Schweinfurt

Main: Schifffahrtsverwaltung will effektiver sein

Aus zwei mach eins: Die Wasserstraßenämter Schweinfurt und Aschaffenburg wurden am Montag zusammengelegt. Was das für die Schifffahrt auf dem Main zu bedeuten hat.
Die Güterschiffe auf dem Main – hier in Würzburg – werden weniger, dafür schwerer. Um den Flussverkehr besser steuern zu können, wurden jetzt die Wasserstraßenämter Aschaffenburg und Schweinfurt zusammengelegt.
Foto: Silvia Gralla | Die Güterschiffe auf dem Main – hier in Würzburg – werden weniger, dafür schwerer.
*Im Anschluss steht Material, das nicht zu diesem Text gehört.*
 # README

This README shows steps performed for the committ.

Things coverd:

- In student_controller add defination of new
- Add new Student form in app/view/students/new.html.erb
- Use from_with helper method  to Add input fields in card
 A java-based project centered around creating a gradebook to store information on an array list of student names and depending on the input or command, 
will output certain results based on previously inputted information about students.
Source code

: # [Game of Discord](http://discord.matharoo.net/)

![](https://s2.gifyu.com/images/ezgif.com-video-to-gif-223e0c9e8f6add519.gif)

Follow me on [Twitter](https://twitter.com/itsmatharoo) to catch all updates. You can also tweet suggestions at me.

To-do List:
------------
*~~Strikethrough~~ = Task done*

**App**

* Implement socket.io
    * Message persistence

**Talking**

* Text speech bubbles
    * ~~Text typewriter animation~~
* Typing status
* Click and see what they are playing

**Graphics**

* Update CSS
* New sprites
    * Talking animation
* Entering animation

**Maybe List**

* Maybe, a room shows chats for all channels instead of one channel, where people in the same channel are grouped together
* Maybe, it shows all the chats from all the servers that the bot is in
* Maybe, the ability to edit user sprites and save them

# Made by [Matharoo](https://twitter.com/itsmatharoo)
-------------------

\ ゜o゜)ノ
Um den Flussverkehr besser steuern zu können, wurden jetzt die Wasserstraßenämter Aschaffenburg und Schweinfurt zusammengelegt.

Der Main als Fernstraße der Schiffe wandelt sich seit Jahren deutlich: Hat sich die Zahl der Güterschiffe stellenweise halbiert, sind dort heute mitunter viermal so viele Kreuzfahrtschiffe unterwegs wie zum Beispiel vor 20 Jahren. Der Main ist – zumindest abseits der Corona-Zeiten – zur Autobahn der Flusstouristen geworden.

Um diesem Wandel gerecht zu werden, hat sich die Wasserstraßen- und Schifffahrtsverwaltung (WSV) des Bundes seit 2013 einer Reform unterzogen. Am Montag fand sie ihren Abschluss: Die bisher unabhängigen Dienststellen Schweinfurt und Aschaffenburg wurden zum Wasserstraßen- und Schifffahrtsamt Main (WSA) zusammengelegt.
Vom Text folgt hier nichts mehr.